We began early last year by making the largest investment in clean energy in our nation's history. It's an investment expected to create or save more than 700,000 jobs across America by the end of 2012 -- jobs manufacturing next-generation batteries for next-generation vehicles; jobs upgrading to a smarter, stronger power grid; jobs doubling America's capacity to generate renewable electricity from sources like the sun and the wind, just like you do here.
And that investment was all part of the Recovery Act. This facility took advantage of that act's Advanced Energy Manufacturing Tax Credit, and we were just talking -- Robert and I were talking about the fact that part of what's allowed us to have these new platforms and these new molds is this tax credit. It allowed you to add equipment and boost output and hire new workers right here in Fort Madison.
So in the midst of the economic turmoil, the Recovery Act helped make it possible for America to install nearly 10 gigawatts of new wind-generating capacity last year alone -- and that's enough to power more than 2.4 million American homes. So when people ask you what was the Recovery Act about, what was the stimulus about, it was about this -- this plant.
And each new wind farm has the potential to create hundreds of construction jobs, and dozens of permanent local jobs in communities just like Fort Madison. Robert -- we were talking about the fact that -- who's catering the food here at the factory? That's suddenly a whole bunch of business for the local grocers. The folks who are installing the electricity here -- additional work. So there's a ripple effect that occurs.
And one study suggests that if we pursue our full potential for wind energy, and everything else goes right, wind could generate as much as 20 percent of America's electricity 20 years from now. (Applause.) That's right, 20 percent. (Applause.) And Secretary Vilsack was telling me that Iowa is at the cutting edge. Iowa has already hit that mark, hasn't it -- because of Governor Culver and his predecessor, Tom Vilsack, it may be a reality right here in Iowa. (Applause.) This state already generates a higher percentage of its electricity from wind than any other state. And that number is only growing. That number is only growing.
And as extraordinary as this facility is, here's the thing -- wind power isn't a silver bullet, it's not going to solve all our energy challenges. There's no single energy source. The key is to understand that this is a key component, a key part of a comprehensive strategy to move us from an economy that just runs on fossil fuels to one that relies on more homegrown fuels and clean energy. I believe that we can come together around this issue and pass comprehensive energy and climate legislation that will ignite new industries, spark new jobs in towns just like Fort Madison, make America more energy-independent. Our security, our economy, the future of our planet all depend on it.
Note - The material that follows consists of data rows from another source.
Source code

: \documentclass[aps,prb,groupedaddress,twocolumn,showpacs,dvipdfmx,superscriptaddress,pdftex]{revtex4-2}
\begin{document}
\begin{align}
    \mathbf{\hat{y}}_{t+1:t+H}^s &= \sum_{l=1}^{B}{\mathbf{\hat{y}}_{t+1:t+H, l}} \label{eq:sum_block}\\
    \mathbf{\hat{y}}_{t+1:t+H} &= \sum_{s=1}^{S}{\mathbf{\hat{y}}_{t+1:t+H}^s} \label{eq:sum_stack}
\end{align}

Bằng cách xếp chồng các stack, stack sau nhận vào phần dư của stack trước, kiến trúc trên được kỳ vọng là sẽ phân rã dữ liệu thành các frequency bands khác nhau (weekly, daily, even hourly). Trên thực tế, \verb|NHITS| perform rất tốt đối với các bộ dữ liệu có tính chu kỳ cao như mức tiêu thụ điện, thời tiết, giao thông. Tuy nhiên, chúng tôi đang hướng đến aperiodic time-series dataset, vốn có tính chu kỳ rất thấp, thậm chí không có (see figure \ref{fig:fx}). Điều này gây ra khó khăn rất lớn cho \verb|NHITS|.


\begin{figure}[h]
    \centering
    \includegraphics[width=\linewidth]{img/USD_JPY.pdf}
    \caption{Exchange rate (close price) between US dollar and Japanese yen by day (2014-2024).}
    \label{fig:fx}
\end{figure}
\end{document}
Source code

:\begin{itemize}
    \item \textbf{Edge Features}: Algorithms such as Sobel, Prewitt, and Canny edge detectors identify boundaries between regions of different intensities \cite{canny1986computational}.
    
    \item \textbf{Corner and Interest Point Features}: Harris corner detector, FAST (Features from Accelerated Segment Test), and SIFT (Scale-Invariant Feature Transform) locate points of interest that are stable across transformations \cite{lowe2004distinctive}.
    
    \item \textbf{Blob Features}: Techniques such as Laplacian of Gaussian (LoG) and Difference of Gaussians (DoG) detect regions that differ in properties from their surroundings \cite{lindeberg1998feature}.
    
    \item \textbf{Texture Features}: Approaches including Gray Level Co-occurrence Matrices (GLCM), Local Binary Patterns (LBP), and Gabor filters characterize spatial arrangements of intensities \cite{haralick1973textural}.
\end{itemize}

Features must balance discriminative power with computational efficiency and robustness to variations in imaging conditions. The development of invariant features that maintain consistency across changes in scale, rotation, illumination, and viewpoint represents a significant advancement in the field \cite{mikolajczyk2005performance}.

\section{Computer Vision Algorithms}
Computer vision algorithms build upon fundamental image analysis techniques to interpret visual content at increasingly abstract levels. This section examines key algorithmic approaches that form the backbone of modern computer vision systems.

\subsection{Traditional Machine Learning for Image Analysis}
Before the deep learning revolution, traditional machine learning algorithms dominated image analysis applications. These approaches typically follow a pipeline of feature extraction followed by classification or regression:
This is what's possible in a clean-energy economy. And while it may not feel like it every day when you punch in, to all the folks who work here at Siemens, I want you to understand, you're making it possible. You are blazing a trail. You're showing America our future. And some day, our children, and our children's children, will look back at this factory, this moment, and they will be proud at a generation that chose, in a time of crisis, to place its bet on the future, and to reopen factories, and restart assembly lines, and retrain workers; a generation that chose once again to step forward and meet the challenges of our time.
That's what this represents. That's what you represent. And we could not be prouder.
So thank you very much, everybody. God bless you. God bless the United States of America. (Applause.)